The work of the Violent Crime Taskforce will continue to be bolstered with officers from the Met’s Roads and Transport Policing Command following a decision to extend the duration of time the 122 additional officers will remain with the unit.
The RTPC officers joined the Taskforce from September 2018, enabling the team to have a greater presence in areas with higher levels of violent crime as well as allowing more intelligence-led, targeted stop and search and the use of covert tactics.
Since their attachment in September, they have contributed to a 31% (176) reduction in victims of knife crime with injury (under 25s) compared to September, October and November the previous year.This is part of a 12 month trend which has seen an overall 13% decrease (287 less victims).
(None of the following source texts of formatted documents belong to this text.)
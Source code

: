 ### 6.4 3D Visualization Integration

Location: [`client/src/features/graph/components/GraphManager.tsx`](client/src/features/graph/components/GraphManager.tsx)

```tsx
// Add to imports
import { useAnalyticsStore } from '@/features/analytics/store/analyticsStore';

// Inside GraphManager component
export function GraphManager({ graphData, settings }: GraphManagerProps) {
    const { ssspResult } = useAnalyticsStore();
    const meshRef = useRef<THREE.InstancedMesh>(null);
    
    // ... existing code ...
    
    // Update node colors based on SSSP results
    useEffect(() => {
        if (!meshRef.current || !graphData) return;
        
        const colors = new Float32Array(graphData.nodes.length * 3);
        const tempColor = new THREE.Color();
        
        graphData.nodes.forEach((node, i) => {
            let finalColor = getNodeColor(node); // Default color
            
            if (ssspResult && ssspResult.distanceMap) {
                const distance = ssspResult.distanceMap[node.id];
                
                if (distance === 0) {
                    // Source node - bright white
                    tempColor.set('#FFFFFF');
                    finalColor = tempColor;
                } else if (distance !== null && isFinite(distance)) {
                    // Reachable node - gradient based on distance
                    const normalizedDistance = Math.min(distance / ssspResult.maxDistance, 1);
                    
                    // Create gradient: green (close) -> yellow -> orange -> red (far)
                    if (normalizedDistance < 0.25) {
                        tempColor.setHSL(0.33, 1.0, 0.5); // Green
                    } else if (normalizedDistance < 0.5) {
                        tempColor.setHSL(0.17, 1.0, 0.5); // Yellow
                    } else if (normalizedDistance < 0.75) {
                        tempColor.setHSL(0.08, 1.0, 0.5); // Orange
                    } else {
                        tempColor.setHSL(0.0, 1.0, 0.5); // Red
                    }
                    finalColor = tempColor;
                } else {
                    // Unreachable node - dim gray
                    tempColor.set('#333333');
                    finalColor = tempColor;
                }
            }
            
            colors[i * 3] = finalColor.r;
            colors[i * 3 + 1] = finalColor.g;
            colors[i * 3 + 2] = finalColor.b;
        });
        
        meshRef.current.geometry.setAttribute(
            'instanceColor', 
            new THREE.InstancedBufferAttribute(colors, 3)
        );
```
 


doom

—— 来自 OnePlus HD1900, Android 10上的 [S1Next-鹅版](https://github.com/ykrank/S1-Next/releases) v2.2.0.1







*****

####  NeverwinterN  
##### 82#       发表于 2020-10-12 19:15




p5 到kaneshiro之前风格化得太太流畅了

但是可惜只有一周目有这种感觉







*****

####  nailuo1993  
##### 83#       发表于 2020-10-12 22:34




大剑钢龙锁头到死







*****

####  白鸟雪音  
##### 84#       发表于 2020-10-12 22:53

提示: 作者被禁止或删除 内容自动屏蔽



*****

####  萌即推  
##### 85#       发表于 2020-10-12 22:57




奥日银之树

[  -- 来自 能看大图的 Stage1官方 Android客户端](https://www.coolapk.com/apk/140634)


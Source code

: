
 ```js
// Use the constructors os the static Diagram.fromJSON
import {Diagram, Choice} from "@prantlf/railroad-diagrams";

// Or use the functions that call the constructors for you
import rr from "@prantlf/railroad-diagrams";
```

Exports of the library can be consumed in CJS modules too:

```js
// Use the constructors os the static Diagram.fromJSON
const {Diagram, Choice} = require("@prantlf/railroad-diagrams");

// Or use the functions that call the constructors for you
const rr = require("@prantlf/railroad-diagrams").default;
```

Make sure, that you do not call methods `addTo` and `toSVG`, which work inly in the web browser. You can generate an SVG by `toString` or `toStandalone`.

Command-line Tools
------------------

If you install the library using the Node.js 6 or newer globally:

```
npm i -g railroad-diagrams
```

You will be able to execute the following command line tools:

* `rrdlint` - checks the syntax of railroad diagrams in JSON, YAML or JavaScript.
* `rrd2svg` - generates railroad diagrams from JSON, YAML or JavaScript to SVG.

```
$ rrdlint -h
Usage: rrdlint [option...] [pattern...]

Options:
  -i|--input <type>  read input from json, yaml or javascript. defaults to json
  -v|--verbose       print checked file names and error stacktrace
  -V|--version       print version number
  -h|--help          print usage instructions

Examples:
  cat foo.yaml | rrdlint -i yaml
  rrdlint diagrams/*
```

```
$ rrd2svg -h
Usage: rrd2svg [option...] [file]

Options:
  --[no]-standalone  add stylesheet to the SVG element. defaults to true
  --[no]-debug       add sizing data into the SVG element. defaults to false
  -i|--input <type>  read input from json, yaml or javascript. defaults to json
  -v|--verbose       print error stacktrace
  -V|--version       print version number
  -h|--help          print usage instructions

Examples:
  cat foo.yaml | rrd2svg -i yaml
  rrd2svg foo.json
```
Commissioner Cressida Dick said: “The deployment of some of our Roads and Transport Command officers to the Taskforce has been hugely beneficial in tackling and reducing knife and violent crime in London. Their results speak for themselves as to the impact they have been having – with more than 1,700 stop and searches and over 160 arrests for offensive weapons, knives and drugs. They have also been responsible for over 120 other arrests connected to violent crime and seized a multitude of knives, firearms and other weapons.
“We are making positive in-roads but we aren’t prepared to alter our operational focus until levels of violence in London have reduced further. The current work of the RTPC officers within the Taskforce is an important part of our tactics.”
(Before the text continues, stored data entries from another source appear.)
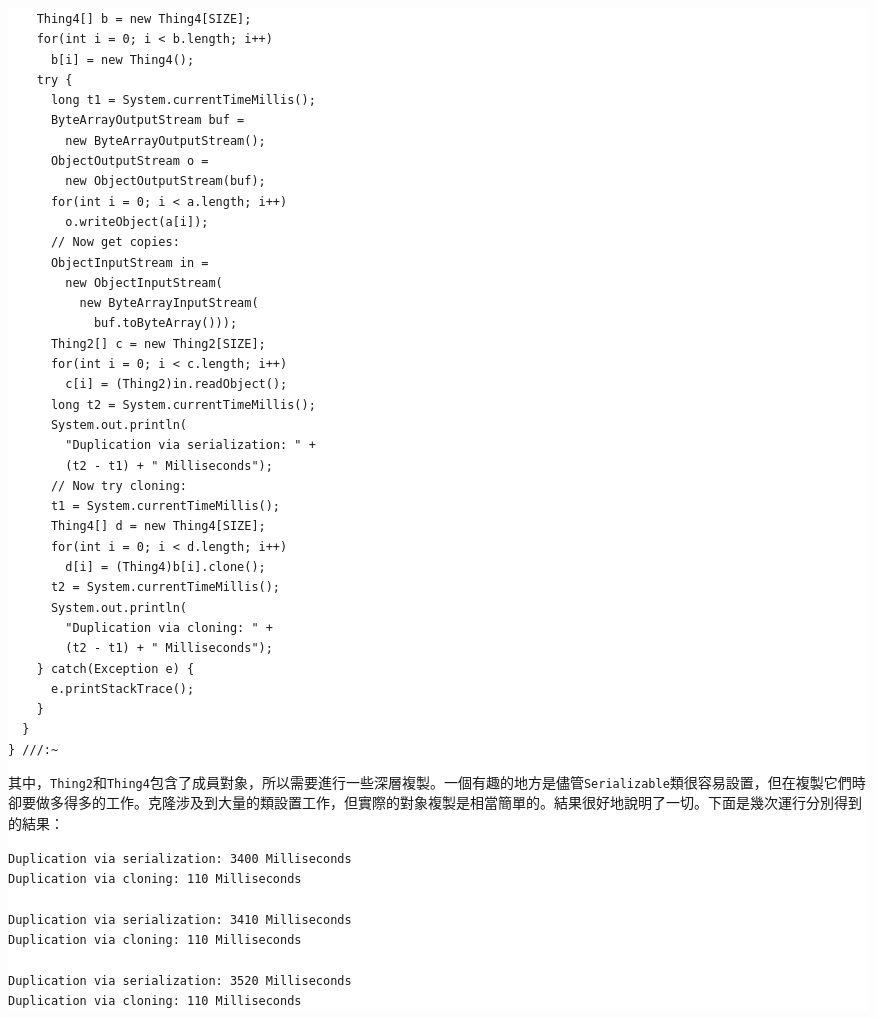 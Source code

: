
 ```
    Thing4[] b = new Thing4[SIZE];
    for(int i = 0; i < b.length; i++)
      b[i] = new Thing4();
    try {
      long t1 = System.currentTimeMillis();
      ByteArrayOutputStream buf =
        new ByteArrayOutputStream();
      ObjectOutputStream o =
        new ObjectOutputStream(buf);
      for(int i = 0; i < a.length; i++)
        o.writeObject(a[i]);
      // Now get copies:
      ObjectInputStream in =
        new ObjectInputStream(
          new ByteArrayInputStream(
            buf.toByteArray()));
      Thing2[] c = new Thing2[SIZE];
      for(int i = 0; i < c.length; i++)
        c[i] = (Thing2)in.readObject();
      long t2 = System.currentTimeMillis();
      System.out.println(
        "Duplication via serialization: " +
        (t2 - t1) + " Milliseconds");
      // Now try cloning:
      t1 = System.currentTimeMillis();
      Thing4[] d = new Thing4[SIZE];
      for(int i = 0; i < d.length; i++)
        d[i] = (Thing4)b[i].clone();
      t2 = System.currentTimeMillis();
      System.out.println(
        "Duplication via cloning: " +
        (t2 - t1) + " Milliseconds");
    } catch(Exception e) {
      e.printStackTrace();
    }
  }
} ///:~
```

其中，`Thing2`和`Thing4`包含了成員對象，所以需要進行一些深層複製。一個有趣的地方是儘管`Serializable`類很容易設置，但在複製它們時卻要做多得多的工作。克隆涉及到大量的類設置工作，但實際的對象複製是相當簡單的。結果很好地說明了一切。下面是幾次運行分別得到的結果：

```
Duplication via serialization: 3400 Milliseconds
Duplication via cloning: 110 Milliseconds

Duplication via serialization: 3410 Milliseconds
Duplication via cloning: 110 Milliseconds

Duplication via serialization: 3520 Milliseconds
Duplication via cloning: 110 Milliseconds
```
The taskforce launched with 150 officers in April using £15 million of funding from the Mayor of London. A decision was made by the Commissioner and the Mayor in September to temporarily move 122 officers from The Met’s Roads and Transport Policing Command to bolster the taskforce to 272 to boost the fight against serious violent crime in London.
The Mayor of London, Sadiq Khan, said: The work of the Violent Crime Taskforce has been crucial in making more than 2,000 arrests and taking hundreds of knives and dangerous weapons off our streets. It’s clear there is still a lot more work to be done and that is why I am supporting the decision to keep officers from the Roads and Traffic Command with the VCTF for longer.
“These decisions are not taken lightly but the Commissioner and I are determined to do everything we can to drive down the unacceptable levels of violence in our city. We are not going to be able to arrest our way out of this issue and that is why I am leading a long-term public health approach to tackling serious violence, together with investment to provide positive opportunities for thousands of young people across the capital.”